Plans for a controversial new development of 130 homes in Highbridge are set to go on show at a public consultation event in the town today (Monday).

As first reported by here, local property developer Toni Hammick plans to transform a publicly-owned field into a new development of ‘affordable’ homes on land between Lakeside and the Isleport Business Park.

The consultation event, which is open to all, will be held at Highbridge Community Centre from 3-6pm when the developer will be on hand to answer questions, discuss the proposals and hear feedback on the scheme.

Denzil Clarke, pictured above, is leading a group of residents called the ‘Lakeside Residents Public Open Space Committee’ to “ensure their views are properly considered” in the planning process. Many of the 30 residents will be attending today’s meeting.

Local residents have already been expressing their concerns about the scheme during recent days on’s Facebook page.

Brenda Leman said: “The A38 is congested every evening. This development would only add to the problem.”
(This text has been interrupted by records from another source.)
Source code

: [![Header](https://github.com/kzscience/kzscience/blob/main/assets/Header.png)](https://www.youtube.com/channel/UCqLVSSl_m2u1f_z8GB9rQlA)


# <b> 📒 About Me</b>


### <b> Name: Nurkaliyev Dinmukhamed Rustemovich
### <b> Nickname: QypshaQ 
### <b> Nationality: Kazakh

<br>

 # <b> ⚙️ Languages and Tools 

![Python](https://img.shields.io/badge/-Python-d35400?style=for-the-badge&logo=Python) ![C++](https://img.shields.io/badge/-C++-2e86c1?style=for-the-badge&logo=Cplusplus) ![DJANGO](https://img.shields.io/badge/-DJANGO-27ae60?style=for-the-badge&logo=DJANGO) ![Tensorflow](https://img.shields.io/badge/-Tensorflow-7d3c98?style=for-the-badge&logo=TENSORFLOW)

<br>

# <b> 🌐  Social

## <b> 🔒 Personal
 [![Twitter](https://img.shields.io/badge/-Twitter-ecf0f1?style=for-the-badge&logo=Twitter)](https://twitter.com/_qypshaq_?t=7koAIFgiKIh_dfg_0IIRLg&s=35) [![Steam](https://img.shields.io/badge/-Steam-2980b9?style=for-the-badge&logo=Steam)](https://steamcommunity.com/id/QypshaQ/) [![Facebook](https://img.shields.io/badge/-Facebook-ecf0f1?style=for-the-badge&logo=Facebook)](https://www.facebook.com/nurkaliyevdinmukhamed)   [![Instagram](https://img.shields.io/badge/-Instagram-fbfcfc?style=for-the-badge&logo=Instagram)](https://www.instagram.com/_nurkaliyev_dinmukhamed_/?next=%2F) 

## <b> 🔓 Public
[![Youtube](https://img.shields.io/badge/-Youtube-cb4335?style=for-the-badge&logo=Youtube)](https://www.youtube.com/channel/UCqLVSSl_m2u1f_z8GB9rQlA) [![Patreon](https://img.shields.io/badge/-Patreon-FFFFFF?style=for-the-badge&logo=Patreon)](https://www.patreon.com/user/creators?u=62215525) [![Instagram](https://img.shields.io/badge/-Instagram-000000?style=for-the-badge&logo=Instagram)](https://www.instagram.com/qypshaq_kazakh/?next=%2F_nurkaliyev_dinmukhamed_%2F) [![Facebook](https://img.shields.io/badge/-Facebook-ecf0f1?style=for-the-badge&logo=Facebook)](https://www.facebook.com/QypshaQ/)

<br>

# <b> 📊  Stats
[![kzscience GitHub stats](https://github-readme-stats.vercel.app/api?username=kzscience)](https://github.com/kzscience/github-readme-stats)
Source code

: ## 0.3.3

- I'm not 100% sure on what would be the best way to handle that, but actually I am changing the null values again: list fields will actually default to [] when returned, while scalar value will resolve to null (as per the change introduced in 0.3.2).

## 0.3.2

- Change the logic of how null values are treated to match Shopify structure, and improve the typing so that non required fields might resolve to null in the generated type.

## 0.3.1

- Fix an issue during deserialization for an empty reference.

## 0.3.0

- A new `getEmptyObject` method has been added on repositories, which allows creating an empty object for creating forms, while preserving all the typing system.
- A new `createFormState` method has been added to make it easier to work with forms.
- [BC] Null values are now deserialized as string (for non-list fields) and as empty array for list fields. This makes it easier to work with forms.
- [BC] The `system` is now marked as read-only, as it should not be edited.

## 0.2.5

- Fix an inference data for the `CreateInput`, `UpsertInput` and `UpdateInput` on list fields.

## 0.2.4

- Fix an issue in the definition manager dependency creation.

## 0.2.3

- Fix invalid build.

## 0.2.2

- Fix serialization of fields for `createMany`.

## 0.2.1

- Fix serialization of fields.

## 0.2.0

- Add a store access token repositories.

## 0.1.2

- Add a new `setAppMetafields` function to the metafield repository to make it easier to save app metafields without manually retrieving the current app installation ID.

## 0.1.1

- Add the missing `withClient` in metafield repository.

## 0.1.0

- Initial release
Tina Gregory added: “I live in Lakeside and will absolutely go to the meeting. Don’t agree with the development at all and will make my feelings completely clear. It should be left to the wildlife and the pathways cleared so people can actually enjoy a bit of wildlife in the middle of an already overbuilt area.”

Charlie Tillam said: “I will fight this all the way… I will get Greenpeace down. Anything to stop this going through, it’s long over due that the residents have the rights not the planners.”

Karen Clarke added: “Leave it as it is! Before long our wildlife will be extinct and it will become a concrete jungle.”

It comes amid concern at the poor condition of a public footpath running alongside the proposed development site which residents believe is being “deliberately run down” to strengthen the argument for the new development.

Local property developer Toni Hammick, pictured, recently revealed her ‘concept plans’ for the site in March. The development of ‘affordable’ homes is on land between Lakeside and Isleport.

She admitted the scheme “may be controversial” due to the proposed loss of a publicly-owned field. The site is owned by five owners, one of whom is Sedgemoor District Council.

“The loss of any public open space is always a very sensitive issue, but if we can provide quality open space then the reduction may be acceptable” she added, explaining that a fitness trail and children’s play area would be provided alongside the new homes.

“The field is under-used at the moment and is usually kept locked by Sedgemoor District Council to prevent anti-social behaviour,” said Toni. “We are not proposing to put more ‘boxes’ here, but a bespoke development of affordable housing to fully suit the town’s needs.”